The fifth liberalizing trend is support for the statement that “abortion should be legal,” up slightly from 58.0% in 2009 to 60.7% yet still down from the recent high of 67.2% in 1992; the high-water mark was 85.7% in 1970. Among self-described liberal first-year students support is now at 79.4%; among conservatives, 37.4%.
The one significant downturn noted by the researchers was with responses to the statement that “a national health care plan is needed to cover everyone's medical costs.” The decrease from 2010 (61.3% support) to 2011 (60.5%) is not significant by itself, but both percentages are dramatically lower than the 74.5% recorded in 2007 or the all-time high support of 77.6% in 1992.
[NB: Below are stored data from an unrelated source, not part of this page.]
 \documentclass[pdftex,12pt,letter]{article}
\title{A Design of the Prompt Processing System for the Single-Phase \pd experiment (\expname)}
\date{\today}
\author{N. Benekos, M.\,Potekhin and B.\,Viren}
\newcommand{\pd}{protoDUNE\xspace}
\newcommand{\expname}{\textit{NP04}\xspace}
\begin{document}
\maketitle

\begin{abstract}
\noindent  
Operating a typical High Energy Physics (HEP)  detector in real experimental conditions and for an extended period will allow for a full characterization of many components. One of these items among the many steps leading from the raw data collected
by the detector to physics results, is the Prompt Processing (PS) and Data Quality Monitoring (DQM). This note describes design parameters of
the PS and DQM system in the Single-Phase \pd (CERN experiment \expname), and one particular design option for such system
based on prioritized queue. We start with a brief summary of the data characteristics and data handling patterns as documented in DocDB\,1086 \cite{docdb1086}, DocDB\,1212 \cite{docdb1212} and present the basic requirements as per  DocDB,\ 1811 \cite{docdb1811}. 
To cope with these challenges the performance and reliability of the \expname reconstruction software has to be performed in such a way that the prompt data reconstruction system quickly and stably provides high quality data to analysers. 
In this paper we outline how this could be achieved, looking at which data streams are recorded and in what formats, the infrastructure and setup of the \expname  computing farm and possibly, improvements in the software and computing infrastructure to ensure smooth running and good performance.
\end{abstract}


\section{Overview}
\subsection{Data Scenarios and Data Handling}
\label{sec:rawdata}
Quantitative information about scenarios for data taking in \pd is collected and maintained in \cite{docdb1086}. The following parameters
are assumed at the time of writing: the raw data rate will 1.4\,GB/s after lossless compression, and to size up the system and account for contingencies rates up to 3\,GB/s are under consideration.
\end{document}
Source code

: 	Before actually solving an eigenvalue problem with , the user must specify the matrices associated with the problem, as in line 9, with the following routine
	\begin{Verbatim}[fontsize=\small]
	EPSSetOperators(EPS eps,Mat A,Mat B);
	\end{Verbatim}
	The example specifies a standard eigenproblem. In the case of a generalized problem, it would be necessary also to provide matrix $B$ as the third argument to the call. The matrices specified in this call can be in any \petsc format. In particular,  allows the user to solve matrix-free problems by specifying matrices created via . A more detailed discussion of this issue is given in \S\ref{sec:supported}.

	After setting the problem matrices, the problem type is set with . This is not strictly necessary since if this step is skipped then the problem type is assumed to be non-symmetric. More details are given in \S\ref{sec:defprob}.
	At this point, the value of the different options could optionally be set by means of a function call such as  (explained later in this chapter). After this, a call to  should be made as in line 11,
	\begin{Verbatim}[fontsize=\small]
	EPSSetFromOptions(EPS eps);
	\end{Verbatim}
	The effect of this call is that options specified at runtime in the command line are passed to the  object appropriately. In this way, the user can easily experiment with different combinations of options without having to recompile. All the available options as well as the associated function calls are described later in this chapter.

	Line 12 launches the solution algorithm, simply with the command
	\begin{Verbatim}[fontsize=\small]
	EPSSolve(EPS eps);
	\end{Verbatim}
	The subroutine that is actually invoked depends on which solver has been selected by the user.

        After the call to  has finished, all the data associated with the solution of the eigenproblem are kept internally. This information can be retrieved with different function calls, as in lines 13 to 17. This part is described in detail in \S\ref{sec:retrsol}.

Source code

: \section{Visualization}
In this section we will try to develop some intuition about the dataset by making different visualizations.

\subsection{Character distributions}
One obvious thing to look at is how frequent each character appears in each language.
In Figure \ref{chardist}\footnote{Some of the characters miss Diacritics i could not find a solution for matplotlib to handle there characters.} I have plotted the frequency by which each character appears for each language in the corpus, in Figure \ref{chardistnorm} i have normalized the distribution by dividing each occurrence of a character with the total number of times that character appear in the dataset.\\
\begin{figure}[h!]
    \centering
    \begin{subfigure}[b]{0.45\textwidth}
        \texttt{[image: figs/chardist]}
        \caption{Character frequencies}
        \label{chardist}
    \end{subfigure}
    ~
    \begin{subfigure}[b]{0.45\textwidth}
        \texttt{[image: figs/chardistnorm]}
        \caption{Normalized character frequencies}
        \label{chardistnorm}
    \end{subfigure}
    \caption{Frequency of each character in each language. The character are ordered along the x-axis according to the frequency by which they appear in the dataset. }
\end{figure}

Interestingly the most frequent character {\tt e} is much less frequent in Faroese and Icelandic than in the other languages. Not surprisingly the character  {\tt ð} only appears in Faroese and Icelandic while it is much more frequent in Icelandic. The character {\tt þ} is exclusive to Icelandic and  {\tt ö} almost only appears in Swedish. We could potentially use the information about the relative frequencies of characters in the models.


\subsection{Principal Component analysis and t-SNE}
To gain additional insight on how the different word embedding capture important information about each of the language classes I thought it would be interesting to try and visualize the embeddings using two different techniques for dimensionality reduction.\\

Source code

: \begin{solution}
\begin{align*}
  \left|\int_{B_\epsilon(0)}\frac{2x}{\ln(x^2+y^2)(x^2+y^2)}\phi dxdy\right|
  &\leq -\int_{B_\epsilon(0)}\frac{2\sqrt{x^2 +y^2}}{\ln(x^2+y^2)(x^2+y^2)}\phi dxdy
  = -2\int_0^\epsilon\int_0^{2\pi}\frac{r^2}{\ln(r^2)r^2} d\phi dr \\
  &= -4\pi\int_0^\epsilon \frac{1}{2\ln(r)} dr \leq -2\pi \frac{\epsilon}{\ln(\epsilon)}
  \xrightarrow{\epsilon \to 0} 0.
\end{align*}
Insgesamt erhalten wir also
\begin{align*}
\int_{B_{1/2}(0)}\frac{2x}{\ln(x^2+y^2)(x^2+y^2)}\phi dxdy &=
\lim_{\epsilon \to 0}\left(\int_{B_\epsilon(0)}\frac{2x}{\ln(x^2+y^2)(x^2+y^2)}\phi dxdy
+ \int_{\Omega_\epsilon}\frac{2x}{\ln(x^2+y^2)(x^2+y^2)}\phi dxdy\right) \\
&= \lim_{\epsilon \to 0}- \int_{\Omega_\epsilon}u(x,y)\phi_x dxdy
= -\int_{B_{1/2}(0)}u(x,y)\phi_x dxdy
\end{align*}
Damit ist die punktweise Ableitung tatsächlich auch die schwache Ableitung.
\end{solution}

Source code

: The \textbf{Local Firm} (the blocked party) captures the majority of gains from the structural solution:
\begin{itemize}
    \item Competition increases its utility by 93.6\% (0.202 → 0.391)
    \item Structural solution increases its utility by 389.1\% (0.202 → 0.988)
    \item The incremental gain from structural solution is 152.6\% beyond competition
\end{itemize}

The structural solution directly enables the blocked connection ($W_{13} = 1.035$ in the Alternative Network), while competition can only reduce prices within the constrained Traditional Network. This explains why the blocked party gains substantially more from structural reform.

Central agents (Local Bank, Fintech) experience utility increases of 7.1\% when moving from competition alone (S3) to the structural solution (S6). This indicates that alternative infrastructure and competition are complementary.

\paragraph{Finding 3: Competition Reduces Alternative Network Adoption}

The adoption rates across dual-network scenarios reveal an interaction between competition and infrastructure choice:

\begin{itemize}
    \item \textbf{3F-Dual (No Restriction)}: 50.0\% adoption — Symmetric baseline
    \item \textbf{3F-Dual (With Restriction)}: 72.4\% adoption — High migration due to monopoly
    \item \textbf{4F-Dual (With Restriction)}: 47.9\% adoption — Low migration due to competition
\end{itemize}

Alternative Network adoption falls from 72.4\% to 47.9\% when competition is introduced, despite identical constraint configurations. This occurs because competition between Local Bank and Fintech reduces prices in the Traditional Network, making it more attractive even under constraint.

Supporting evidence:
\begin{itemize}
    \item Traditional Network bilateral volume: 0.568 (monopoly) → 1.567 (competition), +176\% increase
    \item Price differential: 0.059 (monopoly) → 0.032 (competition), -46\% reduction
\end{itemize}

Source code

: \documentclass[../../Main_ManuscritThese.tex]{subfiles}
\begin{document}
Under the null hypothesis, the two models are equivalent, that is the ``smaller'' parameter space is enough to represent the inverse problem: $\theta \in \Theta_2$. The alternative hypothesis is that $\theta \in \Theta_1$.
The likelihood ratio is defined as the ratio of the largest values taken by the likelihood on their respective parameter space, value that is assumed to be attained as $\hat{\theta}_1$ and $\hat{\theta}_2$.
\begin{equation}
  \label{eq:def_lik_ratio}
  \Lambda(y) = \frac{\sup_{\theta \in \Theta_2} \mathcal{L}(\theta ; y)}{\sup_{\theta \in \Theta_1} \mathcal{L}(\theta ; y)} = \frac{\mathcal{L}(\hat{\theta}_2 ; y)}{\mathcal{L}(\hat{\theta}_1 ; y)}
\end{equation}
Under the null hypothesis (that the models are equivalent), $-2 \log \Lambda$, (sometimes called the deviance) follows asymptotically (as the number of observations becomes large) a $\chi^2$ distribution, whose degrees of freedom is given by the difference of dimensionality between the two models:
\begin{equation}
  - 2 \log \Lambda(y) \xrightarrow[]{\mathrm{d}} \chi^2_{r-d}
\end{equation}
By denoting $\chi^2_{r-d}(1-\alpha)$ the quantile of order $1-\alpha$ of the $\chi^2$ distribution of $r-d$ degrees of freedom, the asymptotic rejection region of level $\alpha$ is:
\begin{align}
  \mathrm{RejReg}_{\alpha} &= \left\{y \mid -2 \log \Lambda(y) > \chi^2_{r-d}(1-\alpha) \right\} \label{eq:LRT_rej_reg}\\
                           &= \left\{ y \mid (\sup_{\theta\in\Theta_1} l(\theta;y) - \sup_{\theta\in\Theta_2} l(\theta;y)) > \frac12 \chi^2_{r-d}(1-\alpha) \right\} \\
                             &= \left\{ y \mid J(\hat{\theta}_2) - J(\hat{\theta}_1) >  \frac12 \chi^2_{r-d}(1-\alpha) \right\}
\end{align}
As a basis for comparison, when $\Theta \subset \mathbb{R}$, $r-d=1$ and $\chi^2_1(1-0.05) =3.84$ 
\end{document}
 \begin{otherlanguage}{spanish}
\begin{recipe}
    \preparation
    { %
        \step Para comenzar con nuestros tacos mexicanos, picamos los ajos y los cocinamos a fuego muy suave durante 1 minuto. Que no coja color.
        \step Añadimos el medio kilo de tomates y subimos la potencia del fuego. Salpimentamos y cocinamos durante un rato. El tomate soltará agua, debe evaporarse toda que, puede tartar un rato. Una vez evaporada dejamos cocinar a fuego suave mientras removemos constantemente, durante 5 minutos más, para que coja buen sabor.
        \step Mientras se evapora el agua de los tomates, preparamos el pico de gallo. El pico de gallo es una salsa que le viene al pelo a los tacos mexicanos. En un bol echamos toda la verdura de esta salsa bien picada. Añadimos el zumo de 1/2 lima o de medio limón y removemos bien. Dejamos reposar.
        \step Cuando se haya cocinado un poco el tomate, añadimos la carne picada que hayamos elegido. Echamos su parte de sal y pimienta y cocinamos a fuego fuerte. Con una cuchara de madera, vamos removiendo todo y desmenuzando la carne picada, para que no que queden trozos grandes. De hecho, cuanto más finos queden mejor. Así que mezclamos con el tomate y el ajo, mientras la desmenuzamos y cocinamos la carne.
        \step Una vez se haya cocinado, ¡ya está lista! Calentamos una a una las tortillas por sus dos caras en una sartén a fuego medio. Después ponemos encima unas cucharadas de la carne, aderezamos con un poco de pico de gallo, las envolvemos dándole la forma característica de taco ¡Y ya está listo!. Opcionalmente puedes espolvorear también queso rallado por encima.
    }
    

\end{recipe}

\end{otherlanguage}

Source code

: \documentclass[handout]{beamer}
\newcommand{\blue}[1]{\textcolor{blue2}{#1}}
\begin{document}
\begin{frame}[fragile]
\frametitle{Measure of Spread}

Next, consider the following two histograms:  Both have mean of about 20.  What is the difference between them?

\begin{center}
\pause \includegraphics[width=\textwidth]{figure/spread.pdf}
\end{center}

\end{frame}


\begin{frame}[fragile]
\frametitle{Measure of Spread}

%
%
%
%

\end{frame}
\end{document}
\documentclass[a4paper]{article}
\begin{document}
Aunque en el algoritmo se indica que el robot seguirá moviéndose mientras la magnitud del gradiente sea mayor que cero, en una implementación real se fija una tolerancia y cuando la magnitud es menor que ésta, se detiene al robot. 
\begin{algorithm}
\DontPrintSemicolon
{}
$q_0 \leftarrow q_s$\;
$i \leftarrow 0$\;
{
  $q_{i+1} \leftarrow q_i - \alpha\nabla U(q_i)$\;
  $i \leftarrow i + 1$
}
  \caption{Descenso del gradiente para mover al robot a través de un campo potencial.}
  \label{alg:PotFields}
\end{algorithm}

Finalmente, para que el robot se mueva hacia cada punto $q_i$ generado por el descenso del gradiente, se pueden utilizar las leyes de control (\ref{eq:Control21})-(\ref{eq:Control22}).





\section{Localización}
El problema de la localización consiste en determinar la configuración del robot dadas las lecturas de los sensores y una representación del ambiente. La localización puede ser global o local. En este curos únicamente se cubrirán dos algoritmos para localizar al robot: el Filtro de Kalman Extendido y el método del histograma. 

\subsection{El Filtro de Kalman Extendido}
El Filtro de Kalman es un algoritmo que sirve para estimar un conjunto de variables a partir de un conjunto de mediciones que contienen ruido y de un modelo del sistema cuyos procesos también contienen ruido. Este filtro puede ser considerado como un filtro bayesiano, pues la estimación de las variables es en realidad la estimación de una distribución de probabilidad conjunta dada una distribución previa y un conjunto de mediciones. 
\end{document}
In her article in The Chronicle, Sander discusses these (generally) liberalizing trends and places them within the context of a population of first-year students who characterize themselves by-and-large as “middle of the road.” For these students, holding what we might identify as liberal or left-leaning views does not necessarily correspond to self-identification as “a liberal.” Citing several other studies in addition to the CIRP Freshman Survey, including the December report from the Harvard Institute of Politics ("Survey of Young Americans' Attitudes Toward Politics and Public Service: 20th Edition" [.pdf]) Sander proposes that while liberal views are becoming increasingly mainstream among these first-year students there has been a simultaneous increase in political disengagement and disenchantment emanating from both pessimism with respect to the direction of the country and frustration with polarizing partisan politics.
Quite frankly, we need a solid program of outreach to college and university students, and to Millennials more generally, if we are to help overcome the cynicism with which our national politics are viewed by these cohorts and come at all near to approaching the 2008 level of youthful participation in the run-up to November and on Election Day itself. Apathy and disengagement are truly our worst enemies.
Of the seven students with whom she'll live in the fall, five expect to vote for Obama.
But two others, Ms. Stephens says, have been struggling with their political loyalties, thanks to a deepening distrust of government. As she puts it: “They're just mad.”
That anger dissipated last week. Mr. Obama's State of the Union Speech on Tuesday night electrified the seven friends. The two skeptics, Ms. Stephens now reports, are back in the fold. For the moment.